=== PROBLEM DESCRIPTION ===
Your answer should hold all lines of the entries that include the word "CarsTournaments".

=== Saved entries ===
◇ ◇ ◇
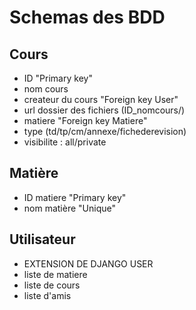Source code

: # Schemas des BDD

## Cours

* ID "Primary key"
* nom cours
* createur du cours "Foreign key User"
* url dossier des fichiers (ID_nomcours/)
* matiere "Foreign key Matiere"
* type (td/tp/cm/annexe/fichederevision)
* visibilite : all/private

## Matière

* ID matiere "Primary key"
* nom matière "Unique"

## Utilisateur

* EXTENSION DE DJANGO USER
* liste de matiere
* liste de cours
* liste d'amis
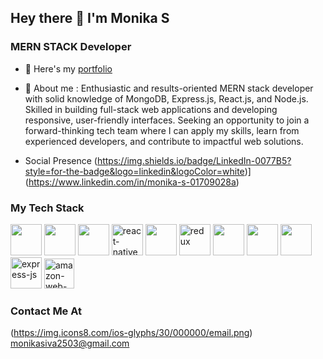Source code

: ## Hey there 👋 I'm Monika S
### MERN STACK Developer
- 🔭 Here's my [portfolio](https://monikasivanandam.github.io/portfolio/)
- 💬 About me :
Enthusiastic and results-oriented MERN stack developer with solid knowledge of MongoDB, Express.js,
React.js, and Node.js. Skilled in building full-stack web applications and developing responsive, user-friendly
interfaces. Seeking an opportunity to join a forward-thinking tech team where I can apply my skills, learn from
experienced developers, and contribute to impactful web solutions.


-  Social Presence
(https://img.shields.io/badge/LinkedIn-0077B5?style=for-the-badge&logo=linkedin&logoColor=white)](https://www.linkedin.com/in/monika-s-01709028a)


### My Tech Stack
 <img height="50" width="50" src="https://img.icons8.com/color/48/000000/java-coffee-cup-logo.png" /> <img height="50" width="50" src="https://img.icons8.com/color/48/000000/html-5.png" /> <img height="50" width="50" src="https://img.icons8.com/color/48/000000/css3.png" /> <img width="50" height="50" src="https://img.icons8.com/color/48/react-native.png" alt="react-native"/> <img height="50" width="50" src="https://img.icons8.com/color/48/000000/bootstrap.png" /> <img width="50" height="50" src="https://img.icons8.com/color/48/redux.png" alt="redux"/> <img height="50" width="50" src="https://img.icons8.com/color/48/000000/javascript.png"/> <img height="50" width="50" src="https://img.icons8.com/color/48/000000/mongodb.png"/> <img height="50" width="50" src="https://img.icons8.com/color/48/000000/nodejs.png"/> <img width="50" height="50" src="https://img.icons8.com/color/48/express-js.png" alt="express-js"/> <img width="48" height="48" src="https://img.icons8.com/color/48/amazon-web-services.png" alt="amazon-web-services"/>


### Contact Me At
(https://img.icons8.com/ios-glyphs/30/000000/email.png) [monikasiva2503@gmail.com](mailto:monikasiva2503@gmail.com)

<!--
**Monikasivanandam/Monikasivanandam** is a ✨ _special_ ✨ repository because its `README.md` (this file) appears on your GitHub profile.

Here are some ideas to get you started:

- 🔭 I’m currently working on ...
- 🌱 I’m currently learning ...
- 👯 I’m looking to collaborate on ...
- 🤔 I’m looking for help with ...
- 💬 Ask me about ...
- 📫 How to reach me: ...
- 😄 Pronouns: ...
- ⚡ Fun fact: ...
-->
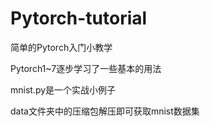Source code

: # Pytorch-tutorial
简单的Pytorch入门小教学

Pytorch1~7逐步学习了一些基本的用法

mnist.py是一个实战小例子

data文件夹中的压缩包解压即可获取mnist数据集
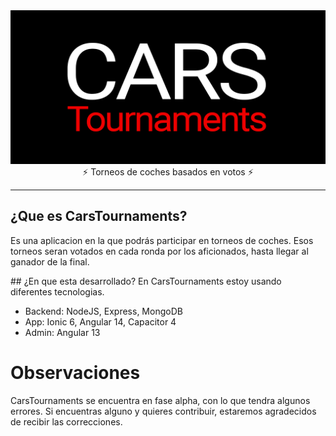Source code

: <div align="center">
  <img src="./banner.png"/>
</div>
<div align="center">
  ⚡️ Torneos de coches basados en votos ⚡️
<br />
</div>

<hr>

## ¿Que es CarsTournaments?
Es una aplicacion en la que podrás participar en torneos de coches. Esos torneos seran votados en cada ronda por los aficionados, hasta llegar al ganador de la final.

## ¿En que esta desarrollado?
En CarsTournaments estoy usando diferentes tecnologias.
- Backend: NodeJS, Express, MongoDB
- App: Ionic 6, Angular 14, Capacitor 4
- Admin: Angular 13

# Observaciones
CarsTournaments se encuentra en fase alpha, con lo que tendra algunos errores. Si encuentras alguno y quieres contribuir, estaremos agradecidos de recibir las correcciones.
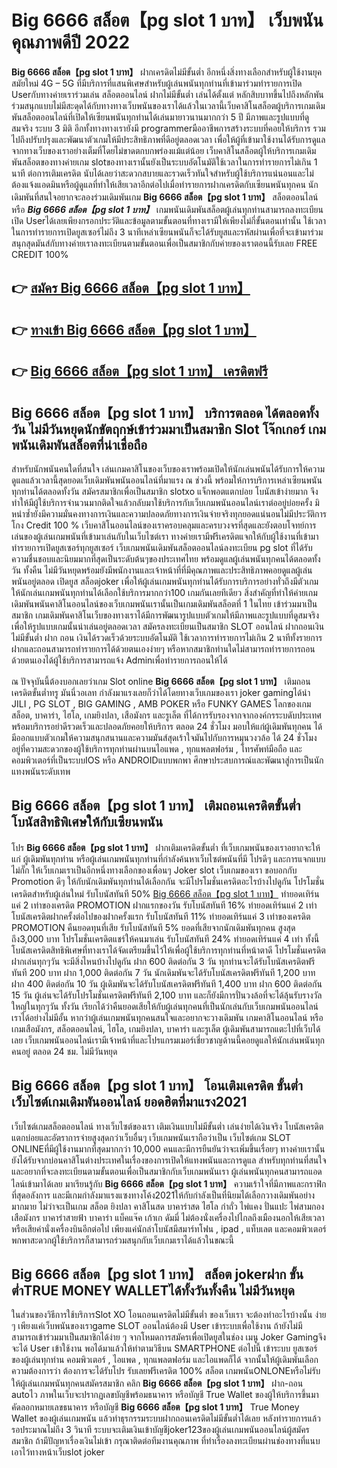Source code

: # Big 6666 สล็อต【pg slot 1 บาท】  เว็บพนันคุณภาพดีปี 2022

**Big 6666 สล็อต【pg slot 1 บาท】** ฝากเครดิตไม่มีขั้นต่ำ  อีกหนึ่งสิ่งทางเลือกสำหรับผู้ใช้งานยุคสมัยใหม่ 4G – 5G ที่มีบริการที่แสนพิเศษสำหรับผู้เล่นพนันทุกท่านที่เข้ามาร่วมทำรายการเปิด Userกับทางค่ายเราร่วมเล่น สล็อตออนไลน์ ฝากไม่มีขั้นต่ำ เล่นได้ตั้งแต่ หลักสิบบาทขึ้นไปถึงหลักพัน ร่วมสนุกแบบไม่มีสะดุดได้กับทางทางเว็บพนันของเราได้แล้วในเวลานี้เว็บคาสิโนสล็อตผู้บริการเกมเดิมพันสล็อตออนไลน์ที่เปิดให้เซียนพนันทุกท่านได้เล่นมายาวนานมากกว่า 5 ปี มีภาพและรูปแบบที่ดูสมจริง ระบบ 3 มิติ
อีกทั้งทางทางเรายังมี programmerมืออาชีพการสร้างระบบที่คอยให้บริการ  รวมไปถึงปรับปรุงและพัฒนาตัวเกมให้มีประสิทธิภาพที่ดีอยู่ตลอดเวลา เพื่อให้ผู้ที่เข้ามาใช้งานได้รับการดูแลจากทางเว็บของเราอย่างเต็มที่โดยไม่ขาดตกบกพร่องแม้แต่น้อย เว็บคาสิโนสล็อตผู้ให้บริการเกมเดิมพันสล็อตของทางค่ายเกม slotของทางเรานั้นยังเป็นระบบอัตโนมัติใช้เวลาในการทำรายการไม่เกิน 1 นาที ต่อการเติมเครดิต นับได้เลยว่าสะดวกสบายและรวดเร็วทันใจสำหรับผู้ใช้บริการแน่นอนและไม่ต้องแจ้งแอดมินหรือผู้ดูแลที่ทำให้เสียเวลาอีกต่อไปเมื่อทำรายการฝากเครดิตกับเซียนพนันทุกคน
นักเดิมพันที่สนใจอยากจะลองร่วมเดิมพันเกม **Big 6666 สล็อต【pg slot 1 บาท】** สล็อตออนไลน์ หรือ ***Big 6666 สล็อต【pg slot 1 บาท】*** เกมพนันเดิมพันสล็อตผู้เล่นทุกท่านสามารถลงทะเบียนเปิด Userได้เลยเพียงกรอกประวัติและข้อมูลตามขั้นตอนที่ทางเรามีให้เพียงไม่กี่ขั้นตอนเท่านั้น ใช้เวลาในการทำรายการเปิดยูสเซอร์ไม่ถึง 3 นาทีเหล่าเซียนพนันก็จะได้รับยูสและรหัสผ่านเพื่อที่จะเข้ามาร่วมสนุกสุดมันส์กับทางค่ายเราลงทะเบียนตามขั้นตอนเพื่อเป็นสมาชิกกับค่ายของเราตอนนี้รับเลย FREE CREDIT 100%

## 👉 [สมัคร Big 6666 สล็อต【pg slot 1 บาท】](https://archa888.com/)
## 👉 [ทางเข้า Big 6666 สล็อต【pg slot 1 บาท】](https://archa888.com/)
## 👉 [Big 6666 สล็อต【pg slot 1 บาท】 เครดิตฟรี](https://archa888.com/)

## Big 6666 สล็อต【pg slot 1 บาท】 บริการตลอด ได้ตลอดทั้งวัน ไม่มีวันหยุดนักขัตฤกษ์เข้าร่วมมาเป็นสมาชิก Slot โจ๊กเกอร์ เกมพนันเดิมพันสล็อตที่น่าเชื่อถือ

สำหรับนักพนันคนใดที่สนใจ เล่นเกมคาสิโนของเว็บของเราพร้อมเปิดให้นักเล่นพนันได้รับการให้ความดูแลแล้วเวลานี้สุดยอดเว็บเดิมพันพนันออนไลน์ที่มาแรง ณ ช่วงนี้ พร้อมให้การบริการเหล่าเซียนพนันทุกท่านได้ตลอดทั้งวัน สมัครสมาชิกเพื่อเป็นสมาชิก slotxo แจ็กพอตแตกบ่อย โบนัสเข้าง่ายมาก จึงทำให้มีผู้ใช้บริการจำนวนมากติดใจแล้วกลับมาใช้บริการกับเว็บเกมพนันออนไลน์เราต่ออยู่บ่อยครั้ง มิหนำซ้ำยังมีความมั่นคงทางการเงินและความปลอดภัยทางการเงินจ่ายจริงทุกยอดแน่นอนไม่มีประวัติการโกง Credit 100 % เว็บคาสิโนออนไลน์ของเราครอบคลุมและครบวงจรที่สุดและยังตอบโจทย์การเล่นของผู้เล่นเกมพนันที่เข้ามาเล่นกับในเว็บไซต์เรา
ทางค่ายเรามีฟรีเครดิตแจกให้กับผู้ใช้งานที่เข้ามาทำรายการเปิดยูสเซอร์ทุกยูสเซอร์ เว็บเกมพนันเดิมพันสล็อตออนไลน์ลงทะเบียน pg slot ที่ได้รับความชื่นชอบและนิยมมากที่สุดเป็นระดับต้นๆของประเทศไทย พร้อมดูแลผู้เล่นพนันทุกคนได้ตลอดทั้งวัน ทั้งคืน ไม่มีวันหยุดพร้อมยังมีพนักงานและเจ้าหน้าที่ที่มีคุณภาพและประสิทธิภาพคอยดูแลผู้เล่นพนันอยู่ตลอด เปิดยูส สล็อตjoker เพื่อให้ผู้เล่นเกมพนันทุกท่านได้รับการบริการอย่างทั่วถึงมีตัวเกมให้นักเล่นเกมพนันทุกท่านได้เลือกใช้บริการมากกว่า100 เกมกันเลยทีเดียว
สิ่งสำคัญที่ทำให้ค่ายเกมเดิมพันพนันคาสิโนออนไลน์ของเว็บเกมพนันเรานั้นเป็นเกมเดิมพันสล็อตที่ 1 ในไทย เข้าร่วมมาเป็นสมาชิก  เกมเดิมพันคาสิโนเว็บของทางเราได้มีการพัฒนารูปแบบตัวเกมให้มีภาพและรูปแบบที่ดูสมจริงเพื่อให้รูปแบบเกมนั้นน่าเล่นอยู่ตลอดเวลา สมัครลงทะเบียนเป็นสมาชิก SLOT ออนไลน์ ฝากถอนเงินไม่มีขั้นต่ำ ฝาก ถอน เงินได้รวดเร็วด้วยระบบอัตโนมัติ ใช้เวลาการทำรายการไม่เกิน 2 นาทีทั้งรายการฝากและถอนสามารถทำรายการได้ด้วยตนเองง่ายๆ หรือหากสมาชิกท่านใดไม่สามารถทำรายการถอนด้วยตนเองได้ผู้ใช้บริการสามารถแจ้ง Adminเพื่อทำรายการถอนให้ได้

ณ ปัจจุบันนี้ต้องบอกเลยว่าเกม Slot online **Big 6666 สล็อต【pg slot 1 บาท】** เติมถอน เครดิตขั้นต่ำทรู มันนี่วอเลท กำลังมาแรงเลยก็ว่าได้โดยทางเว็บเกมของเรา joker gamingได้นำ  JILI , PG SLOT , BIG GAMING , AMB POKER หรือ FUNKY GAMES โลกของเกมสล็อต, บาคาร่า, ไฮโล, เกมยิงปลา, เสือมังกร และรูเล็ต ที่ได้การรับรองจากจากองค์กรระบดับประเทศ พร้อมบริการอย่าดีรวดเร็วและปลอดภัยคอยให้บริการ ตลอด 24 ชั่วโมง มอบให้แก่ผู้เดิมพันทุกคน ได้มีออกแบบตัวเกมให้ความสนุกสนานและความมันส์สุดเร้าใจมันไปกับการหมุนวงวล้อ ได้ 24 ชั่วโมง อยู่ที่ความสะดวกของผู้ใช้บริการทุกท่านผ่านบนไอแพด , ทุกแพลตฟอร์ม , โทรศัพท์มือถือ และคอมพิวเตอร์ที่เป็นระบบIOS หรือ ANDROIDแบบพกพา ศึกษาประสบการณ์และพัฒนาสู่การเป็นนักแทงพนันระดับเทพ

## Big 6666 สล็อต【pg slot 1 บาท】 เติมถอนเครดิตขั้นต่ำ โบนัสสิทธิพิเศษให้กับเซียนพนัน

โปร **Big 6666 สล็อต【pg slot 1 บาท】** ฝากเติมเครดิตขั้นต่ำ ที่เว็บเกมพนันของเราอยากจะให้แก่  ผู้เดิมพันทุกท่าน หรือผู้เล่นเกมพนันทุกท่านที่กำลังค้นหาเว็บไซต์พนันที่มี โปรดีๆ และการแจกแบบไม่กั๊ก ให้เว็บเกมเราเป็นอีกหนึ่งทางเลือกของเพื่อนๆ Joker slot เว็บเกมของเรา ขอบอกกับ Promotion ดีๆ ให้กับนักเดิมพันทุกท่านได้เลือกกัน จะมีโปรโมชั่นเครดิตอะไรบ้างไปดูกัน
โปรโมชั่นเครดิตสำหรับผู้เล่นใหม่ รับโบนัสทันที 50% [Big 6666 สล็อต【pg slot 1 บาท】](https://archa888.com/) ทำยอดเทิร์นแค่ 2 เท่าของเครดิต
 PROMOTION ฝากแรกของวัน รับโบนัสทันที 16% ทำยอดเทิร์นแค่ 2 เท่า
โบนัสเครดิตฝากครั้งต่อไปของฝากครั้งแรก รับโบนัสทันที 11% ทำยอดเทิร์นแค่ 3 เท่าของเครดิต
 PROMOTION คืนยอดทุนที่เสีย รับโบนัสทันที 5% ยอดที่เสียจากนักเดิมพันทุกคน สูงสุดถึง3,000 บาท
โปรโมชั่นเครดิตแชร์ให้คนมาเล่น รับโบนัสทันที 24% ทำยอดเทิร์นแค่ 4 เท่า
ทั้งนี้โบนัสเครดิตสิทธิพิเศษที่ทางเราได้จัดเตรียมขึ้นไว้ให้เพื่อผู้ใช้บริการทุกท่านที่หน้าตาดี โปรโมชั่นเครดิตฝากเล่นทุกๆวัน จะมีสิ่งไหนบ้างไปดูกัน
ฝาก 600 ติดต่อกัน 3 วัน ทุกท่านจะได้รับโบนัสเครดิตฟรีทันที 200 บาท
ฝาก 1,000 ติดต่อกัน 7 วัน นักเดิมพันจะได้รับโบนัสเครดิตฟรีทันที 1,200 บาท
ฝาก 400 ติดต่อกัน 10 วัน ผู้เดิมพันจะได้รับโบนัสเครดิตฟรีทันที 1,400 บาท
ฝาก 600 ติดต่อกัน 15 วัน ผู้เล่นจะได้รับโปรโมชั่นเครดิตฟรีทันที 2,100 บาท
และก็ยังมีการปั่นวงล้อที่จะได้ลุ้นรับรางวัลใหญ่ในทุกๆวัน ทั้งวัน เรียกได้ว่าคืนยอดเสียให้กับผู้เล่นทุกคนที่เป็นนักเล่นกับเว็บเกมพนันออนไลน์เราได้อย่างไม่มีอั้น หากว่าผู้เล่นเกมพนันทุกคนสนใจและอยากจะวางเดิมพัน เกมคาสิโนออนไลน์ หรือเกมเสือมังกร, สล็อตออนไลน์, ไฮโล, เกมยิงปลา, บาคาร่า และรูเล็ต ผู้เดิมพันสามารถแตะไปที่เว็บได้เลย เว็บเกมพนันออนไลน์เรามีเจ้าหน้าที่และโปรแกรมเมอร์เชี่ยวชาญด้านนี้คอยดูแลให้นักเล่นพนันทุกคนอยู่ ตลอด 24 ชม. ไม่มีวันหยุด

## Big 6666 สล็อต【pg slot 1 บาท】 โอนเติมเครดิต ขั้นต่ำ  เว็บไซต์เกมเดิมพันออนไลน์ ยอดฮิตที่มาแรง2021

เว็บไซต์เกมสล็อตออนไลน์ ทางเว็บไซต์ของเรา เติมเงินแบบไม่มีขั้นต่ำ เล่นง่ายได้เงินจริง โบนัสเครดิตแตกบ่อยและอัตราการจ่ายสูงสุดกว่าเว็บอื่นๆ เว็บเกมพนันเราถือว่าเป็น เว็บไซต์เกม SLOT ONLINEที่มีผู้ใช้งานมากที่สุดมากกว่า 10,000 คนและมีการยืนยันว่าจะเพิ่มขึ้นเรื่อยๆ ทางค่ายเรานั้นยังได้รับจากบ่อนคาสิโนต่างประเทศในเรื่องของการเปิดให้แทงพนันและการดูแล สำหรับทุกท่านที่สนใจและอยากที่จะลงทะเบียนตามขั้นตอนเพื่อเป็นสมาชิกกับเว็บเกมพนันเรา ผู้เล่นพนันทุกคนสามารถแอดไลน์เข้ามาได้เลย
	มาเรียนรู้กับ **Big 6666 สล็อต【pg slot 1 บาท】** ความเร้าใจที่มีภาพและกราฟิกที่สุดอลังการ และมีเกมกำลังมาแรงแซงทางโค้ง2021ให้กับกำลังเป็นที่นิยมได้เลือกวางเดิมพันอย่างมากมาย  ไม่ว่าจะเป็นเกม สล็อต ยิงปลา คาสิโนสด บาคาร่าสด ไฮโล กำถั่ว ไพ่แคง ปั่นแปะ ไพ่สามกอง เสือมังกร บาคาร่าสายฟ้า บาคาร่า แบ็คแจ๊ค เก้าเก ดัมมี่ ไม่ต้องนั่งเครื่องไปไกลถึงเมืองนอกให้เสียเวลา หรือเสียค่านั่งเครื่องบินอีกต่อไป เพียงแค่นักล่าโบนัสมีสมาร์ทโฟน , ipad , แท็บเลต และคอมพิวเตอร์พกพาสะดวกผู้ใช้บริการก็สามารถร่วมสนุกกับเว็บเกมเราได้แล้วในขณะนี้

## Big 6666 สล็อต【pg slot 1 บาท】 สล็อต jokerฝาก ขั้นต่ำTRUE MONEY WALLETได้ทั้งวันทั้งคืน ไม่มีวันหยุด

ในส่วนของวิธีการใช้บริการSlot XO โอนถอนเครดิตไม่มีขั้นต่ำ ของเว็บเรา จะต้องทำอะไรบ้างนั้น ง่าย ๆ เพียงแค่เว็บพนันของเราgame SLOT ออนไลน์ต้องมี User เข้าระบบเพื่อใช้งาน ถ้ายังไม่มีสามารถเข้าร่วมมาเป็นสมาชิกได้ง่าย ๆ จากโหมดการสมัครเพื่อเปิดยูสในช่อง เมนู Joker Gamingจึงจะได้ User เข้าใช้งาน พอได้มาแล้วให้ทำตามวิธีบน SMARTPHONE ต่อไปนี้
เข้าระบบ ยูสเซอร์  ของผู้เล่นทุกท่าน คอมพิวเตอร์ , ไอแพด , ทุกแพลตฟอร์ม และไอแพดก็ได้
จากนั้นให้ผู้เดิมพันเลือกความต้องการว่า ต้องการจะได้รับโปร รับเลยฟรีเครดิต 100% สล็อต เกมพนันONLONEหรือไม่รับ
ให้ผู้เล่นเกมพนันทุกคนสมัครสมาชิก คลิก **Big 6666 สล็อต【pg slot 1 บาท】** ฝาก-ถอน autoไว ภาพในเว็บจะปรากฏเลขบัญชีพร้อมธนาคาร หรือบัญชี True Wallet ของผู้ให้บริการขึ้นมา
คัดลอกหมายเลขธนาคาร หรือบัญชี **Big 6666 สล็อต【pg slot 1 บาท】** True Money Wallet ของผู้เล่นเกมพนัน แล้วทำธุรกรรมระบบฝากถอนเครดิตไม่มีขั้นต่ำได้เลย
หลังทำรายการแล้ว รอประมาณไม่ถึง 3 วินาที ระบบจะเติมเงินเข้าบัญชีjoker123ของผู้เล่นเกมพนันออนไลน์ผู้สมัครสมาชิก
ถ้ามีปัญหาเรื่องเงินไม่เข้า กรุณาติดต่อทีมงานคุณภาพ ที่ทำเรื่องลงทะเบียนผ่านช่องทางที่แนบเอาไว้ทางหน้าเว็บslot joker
◇ ◇ ◇
=== EXERCISE RESPONSE ===
## ¿Que es CarsTournaments?
En CarsTournaments estoy usando diferentes tecnologias.
CarsTournaments se encuentra en fase alpha, con lo que tendra algunos errores. Si encuentras alguno y quieres contribuir, estaremos agradecidos de recibir las correcciones.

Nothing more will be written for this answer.